Across the records, how many lines contain "full"? Answer with the number alone.

> _TASK INPUTS_:
++++++
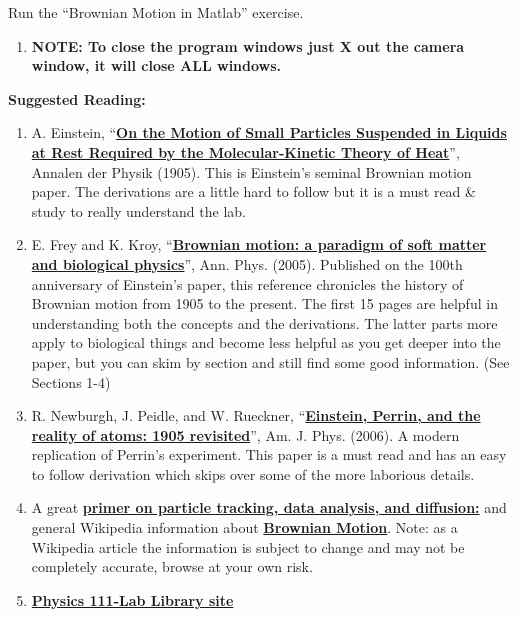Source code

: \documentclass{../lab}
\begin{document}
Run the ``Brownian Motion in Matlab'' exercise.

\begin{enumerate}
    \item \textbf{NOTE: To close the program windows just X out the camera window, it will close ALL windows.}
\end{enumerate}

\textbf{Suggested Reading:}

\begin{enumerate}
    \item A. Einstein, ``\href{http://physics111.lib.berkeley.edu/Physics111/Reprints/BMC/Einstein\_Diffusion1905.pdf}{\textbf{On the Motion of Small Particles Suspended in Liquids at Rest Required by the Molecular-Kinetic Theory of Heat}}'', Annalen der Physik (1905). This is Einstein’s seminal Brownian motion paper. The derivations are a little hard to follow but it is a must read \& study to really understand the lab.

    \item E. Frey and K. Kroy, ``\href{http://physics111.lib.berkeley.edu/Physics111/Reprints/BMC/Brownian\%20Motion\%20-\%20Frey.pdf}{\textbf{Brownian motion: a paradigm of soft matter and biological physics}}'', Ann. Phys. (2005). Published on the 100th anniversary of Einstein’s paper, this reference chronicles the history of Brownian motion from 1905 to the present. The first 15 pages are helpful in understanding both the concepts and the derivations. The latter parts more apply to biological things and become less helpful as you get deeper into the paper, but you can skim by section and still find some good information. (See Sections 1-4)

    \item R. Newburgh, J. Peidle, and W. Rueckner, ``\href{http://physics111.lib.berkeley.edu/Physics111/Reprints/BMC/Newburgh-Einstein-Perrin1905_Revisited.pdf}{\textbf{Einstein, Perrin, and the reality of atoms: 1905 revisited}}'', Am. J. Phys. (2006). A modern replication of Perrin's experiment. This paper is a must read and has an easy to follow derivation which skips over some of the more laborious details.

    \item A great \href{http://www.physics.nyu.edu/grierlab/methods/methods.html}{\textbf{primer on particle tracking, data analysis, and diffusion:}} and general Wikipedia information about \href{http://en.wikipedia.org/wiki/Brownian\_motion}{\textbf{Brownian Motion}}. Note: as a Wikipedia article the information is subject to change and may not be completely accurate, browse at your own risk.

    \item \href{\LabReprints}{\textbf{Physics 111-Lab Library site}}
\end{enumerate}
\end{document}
++++++
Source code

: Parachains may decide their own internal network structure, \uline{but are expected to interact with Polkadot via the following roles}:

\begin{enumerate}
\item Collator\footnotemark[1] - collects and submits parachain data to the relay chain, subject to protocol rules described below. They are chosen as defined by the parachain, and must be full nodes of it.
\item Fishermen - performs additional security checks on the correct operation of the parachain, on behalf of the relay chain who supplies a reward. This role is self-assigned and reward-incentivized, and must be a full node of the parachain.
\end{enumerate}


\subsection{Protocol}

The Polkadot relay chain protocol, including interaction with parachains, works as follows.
++++++
> _TASK RESULT_: 2